The following query fails:
```
select *
from explode(
transform(sequence(0, cast(rand()*1000 as int) + 1), x -> x * 22)
);
23/09/14 09:27:25 ERROR Executor: Exception in task 0.0 in stage 3.0 (TID 3)
java.lang.IllegalArgumentException: requirement failed: Nondeterministic expression org.apache.spark.sql.catalyst.expressions.Rand should be initialized before eval.
at scala.Predef$.require(Predef.scala:281)
at org.apache.spark.sql.catalyst.expressions.Nondeterministic.eval(Expression.scala:497)
at org.apache.spark.sql.catalyst.expressions.Nondeterministic.eval$(Expression.scala:495)
at org.apache.spark.sql.catalyst.expressions.RDG.eval(randomExpressions.scala:35)
at org.apache.spark.sql.catalyst.expressions.BinaryArithmetic.eval(arithmetic.scala:384)
at org.apache.spark.sql.catalyst.expressions.UnaryExpression.eval(Expression.scala:543)
at org.apache.spark.sql.catalyst.expressions.BinaryArithmetic.eval(arithmetic.scala:384)
at org.apache.spark.sql.catalyst.expressions.Sequence.eval(collectionOperations.scala:3062)
at org.apache.spark.sql.catalyst.expressions.SimpleHigherOrderFunction.eval(higherOrderFunctions.scala:275)
at org.apache.spark.sql.catalyst.expressions.SimpleHigherOrderFunction.eval$(higherOrderFunctions.scala:274)
at org.apache.spark.sql.catalyst.expressions.ArrayTransform.eval(higherOrderFunctions.scala:308)
at org.apache.spark.sql.catalyst.expressions.ExplodeBase.eval(generators.scala:375)
at org.apache.spark.sql.execution.GenerateExec.$anonfun$doExecute$8(GenerateExec.scala:108)
...
```
However, this query succeeds:
```
select *
from explode(
sequence(0, cast(rand()*1000 as int) + 1)
);
0
1
2
3
...
801
802
803
```
The difference is that `transform` turns off whole-stage codegen, which exposes a bug in `GenerateExec` in which the non-deterministic expression passed to the generator function is not initialized before being used.
This PR fixes the bug in `GenerateExec`.
### Does this PR introduce _any_ user-facing change?
No.
### How was this patch tested?
New unit test.
### Was this patch authored or co-authored using generative AI tooling?
No.
Closes #42933 from bersprockets/nondeterm_issue.

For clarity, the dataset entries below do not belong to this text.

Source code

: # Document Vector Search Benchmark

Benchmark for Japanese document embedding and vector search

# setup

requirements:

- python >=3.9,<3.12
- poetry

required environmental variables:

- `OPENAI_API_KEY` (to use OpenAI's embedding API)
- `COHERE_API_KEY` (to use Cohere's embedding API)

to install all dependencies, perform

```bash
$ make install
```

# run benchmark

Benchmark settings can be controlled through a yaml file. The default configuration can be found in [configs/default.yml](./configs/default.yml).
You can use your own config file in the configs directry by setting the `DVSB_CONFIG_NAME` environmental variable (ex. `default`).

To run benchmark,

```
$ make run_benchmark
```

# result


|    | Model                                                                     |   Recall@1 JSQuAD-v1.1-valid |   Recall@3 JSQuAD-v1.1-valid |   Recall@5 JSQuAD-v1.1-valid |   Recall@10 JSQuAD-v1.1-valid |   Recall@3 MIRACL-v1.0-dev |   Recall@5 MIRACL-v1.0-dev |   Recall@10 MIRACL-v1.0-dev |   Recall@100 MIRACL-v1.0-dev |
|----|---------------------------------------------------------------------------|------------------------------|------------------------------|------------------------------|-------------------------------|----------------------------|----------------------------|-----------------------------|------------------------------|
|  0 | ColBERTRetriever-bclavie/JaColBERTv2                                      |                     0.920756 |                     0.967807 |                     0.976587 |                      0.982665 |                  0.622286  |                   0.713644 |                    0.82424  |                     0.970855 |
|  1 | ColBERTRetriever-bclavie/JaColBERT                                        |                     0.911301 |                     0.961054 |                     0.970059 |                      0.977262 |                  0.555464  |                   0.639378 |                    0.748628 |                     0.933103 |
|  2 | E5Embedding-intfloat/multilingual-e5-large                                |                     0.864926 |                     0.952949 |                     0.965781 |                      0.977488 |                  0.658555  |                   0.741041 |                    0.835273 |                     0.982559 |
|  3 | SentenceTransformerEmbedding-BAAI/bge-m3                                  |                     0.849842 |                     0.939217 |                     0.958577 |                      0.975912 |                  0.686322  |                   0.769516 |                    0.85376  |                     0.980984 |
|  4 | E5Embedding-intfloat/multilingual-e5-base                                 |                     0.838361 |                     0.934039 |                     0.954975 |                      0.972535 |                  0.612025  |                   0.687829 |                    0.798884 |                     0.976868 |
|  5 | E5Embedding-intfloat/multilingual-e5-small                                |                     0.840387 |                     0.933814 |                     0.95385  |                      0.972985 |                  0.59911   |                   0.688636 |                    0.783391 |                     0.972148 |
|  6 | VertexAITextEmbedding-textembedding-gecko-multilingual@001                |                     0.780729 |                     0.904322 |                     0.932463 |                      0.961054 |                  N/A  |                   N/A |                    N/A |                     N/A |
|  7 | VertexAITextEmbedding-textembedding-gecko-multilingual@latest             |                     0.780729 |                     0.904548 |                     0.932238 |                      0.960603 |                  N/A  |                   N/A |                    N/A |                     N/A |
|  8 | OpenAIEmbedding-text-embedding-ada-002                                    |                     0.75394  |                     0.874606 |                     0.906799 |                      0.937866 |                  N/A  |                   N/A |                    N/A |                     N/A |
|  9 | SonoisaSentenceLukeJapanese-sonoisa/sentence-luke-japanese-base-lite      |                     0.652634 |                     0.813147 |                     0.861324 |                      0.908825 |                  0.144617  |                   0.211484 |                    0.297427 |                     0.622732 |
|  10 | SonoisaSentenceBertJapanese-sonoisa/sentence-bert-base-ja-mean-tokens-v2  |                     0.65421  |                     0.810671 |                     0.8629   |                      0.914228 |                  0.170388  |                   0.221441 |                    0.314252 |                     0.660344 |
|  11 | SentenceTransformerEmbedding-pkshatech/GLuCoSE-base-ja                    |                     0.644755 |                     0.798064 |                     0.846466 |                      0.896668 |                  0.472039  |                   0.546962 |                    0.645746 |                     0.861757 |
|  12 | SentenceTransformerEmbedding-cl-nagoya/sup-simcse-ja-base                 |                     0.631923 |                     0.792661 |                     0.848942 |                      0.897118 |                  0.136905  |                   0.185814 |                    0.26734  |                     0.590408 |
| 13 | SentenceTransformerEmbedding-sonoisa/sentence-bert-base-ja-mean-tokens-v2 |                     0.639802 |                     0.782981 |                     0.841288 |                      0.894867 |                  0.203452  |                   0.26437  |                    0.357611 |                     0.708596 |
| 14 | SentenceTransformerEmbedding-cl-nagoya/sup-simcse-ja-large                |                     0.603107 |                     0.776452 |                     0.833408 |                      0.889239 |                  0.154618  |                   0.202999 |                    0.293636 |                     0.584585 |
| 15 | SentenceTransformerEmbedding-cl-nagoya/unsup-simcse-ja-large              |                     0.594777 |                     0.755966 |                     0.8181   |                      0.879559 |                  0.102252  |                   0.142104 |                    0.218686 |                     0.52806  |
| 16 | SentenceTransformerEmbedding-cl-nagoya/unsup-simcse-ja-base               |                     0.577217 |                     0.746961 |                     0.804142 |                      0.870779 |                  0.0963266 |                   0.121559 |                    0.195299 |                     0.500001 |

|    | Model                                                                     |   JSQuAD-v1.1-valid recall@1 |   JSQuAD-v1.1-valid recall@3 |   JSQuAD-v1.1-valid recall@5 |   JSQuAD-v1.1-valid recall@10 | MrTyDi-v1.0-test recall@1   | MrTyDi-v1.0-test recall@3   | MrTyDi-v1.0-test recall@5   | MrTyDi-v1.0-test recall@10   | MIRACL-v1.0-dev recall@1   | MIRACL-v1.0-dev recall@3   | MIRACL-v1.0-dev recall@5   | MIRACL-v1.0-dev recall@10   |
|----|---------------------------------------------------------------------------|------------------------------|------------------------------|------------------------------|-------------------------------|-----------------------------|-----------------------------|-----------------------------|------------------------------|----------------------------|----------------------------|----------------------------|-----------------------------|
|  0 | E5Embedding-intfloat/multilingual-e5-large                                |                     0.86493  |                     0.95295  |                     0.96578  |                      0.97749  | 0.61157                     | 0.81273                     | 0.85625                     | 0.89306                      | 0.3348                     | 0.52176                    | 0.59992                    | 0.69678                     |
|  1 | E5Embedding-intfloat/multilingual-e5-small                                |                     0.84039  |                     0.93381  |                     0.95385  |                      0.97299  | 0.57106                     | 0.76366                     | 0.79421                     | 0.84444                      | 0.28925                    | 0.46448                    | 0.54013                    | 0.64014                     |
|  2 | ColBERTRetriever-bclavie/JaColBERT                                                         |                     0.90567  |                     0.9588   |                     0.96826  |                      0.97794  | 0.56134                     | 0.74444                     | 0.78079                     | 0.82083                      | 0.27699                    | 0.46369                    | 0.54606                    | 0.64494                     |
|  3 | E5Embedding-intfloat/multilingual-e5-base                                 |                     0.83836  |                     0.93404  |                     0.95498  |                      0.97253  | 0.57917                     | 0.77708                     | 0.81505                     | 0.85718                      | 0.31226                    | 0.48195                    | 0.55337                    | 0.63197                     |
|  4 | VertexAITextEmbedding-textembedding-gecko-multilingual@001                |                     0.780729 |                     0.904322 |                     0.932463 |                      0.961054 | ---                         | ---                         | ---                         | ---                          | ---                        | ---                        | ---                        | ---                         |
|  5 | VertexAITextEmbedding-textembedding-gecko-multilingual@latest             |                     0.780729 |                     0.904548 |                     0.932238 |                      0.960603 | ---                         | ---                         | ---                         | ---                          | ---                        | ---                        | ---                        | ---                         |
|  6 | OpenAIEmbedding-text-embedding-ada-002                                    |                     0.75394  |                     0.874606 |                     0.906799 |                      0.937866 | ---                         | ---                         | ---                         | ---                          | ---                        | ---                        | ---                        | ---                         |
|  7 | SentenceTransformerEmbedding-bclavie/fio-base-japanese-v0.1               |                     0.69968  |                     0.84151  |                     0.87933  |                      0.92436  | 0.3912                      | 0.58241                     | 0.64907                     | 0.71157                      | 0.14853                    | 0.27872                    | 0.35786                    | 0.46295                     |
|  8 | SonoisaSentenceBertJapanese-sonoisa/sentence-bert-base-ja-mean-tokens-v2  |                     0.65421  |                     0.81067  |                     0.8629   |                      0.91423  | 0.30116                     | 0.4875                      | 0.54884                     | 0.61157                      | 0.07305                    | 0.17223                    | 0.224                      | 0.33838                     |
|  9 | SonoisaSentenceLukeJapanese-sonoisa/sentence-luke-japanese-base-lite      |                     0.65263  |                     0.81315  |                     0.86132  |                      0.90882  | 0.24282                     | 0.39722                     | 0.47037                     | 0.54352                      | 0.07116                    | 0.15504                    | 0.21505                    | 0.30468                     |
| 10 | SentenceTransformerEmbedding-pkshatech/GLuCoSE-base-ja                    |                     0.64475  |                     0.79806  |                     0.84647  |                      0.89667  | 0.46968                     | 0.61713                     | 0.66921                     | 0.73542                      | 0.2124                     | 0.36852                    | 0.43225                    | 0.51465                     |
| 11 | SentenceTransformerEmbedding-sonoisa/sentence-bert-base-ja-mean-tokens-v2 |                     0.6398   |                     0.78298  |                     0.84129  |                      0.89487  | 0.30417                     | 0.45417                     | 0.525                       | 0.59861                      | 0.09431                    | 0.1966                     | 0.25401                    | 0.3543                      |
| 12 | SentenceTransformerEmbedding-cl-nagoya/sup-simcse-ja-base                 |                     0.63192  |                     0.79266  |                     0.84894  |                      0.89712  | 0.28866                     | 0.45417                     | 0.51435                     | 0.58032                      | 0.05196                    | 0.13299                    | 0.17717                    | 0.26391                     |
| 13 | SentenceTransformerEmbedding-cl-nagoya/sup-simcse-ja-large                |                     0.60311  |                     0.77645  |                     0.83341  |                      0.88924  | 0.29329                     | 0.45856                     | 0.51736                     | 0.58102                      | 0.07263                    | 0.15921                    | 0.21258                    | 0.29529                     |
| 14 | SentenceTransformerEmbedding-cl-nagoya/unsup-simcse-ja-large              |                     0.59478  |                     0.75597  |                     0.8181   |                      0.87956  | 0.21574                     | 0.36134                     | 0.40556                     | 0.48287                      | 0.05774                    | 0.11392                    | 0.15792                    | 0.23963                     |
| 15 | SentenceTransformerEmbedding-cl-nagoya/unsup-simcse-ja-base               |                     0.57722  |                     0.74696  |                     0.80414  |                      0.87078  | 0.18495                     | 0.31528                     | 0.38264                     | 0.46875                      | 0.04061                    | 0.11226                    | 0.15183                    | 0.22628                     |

Lead-authored-by: Bruce Robbins <be...@gmail.com>
Co-authored-by: Hyukjin Kwon <gu...@gmail.com>
Signed-off-by: Hyukjin Kwon <gu...@apache.org>
---
.../main/scala/org/apache/spark/sql/execution/GenerateExec.scala | 4 ++++
.../test/scala/org/apache/spark/sql/GeneratorFunctionSuite.scala | 7 +++++++
2 files changed, 11 insertions(+)
diff --git a/sql/core/src/main/scala/org/apache/spark/sql/execution/GenerateExec.scala b/sql/core/src/main/scala/org/apache/spark/sql/execution/GenerateExec.scala
index f6dbf5fda18..b99361437e0 100644
--- a/sql/core/src/main/scala/org/apache/spark/sql/execution/GenerateExec.scala
+++ b/sql/core/src/main/scala/org/apache/spark/sql/execution/GenerateExec.scala
@@ -78,6 +78,10 @@ case class GenerateExec(
// boundGenerator.terminate() should be triggered after all of the rows in the partition
val numOutputRows = longMetric("numOutputRows")
child.execute().mapPartitionsWithIndexInternal { (index, iter) =>
+ boundGenerator.foreach {
+ case n: Nondeterministic => n.initialize(index)
+ case _ =>
+ }
val generatorNullRow = new GenericInternalRow(generator.elementSchema.length)
val rows = if (requiredChildOutput.nonEmpty) {
diff --git a/sql/core/src/test/scala/org/apache/spark/sql/GeneratorFunctionSuite.scala b/sql/core/src/test/scala/org/apache/spark/sql/GeneratorFunctionSuite.scala
index 24061b4c7c2..68f63feb5c5 100644
--- a/sql/core/src/test/scala/org/apache/spark/sql/GeneratorFunctionSuite.scala
+++ b/sql/core/src/test/scala/org/apache/spark/sql/GeneratorFunctionSuite.scala
@@ -536,6 +536,13 @@ class GeneratorFunctionSuite extends QueryTest with SharedSparkSession {
checkAnswer(df,
Row(1, 1) :: Row(1, 2) :: Row(2, 2) :: Row(2, 3) :: Row(3, null) :: Nil)
}
+
+ test("SPARK-45171: Handle evaluated nondeterministic expression") {
+ withSQLConf(SQLConf.WHOLESTAGE_CODEGEN_ENABLED.key -> "false") {
+ val df = sql("select explode(array(rand(0)))")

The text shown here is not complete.